Affenlight brought Henry a wad of toilet paper with which to blow his nose. On the windowsill sat a bunch of bananas, an outsize box of Rice Krispies, and the proper dishware. Affenlight opened the minifridge and found a half gallon of milk—Owen’s way, no doubt, of trying to provide for Henry in his absence. Affenlight poured a bowl of cereal, carved off banana slices with the spoon, added milk. He didn’t quite spoon-feed Henry, but he did sit beside him with a hand on Henry’s shoulder, murmuring his approval at each swallowed bite. With his free hand he lit a cigarette, lit another when it was done. Henry grimaced at the first spoonful, and as it reached his stomach he looked like he might vomit, but after a few bites things went more smoothly. He made it most of the way through the bowl and lay down drowsily.

“You have to leave early to make the flight,” Affenlight said. “I’ll set your alarm.”

Henry nodded.

“I’ll drive you to the airport. Meet me outside by the statue. Six o’clock sharp.”
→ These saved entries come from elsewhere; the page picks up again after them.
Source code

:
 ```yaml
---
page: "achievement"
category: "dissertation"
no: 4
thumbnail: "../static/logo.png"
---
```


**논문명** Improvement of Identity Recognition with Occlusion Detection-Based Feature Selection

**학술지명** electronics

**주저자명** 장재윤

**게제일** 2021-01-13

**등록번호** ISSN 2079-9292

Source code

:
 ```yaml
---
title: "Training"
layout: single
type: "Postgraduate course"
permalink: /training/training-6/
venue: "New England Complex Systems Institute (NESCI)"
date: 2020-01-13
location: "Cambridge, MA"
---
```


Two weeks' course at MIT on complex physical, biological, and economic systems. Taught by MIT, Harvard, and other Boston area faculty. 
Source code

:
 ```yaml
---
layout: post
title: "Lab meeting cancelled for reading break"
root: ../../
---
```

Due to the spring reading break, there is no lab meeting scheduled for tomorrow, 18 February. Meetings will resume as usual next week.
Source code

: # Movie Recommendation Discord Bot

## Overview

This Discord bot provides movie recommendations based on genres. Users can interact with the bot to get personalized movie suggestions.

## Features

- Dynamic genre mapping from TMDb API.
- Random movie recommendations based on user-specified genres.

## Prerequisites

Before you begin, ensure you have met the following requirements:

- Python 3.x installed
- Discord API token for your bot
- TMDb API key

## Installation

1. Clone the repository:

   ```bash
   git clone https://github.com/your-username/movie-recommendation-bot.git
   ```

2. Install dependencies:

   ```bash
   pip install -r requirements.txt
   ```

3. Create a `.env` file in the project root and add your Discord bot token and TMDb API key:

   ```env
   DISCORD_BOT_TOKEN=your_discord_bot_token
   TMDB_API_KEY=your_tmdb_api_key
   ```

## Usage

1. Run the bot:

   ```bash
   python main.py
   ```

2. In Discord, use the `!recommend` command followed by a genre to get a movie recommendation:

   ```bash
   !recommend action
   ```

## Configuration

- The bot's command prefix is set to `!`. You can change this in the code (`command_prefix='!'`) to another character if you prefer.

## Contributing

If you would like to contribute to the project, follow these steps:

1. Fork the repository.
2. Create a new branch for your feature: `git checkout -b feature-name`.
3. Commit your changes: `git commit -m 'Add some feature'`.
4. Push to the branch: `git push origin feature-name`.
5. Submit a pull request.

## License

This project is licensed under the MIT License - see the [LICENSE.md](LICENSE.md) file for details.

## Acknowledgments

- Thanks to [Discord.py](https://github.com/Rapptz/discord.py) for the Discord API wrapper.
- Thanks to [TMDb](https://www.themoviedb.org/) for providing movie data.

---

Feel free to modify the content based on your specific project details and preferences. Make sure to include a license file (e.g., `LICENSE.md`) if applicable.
Henry yawned and nodded again. It wasn’t clear whether he was really listening or whether Affenlight would have to come here tomorrow morning and drag him out of bed; either way was fine. Affenlight took the cereal bowl and the fly-clotted soup containers to the bathroom, dumped them down the sink, rinsed them, and set them on Owen’s desk to dry. On his way out he snapped off the light.

“President Affenlight?” Henry said.

Affenlight paused in the doorway. “Yes?”

“G’night.”

Affenlight smiled. “Don’t forget your uniform.”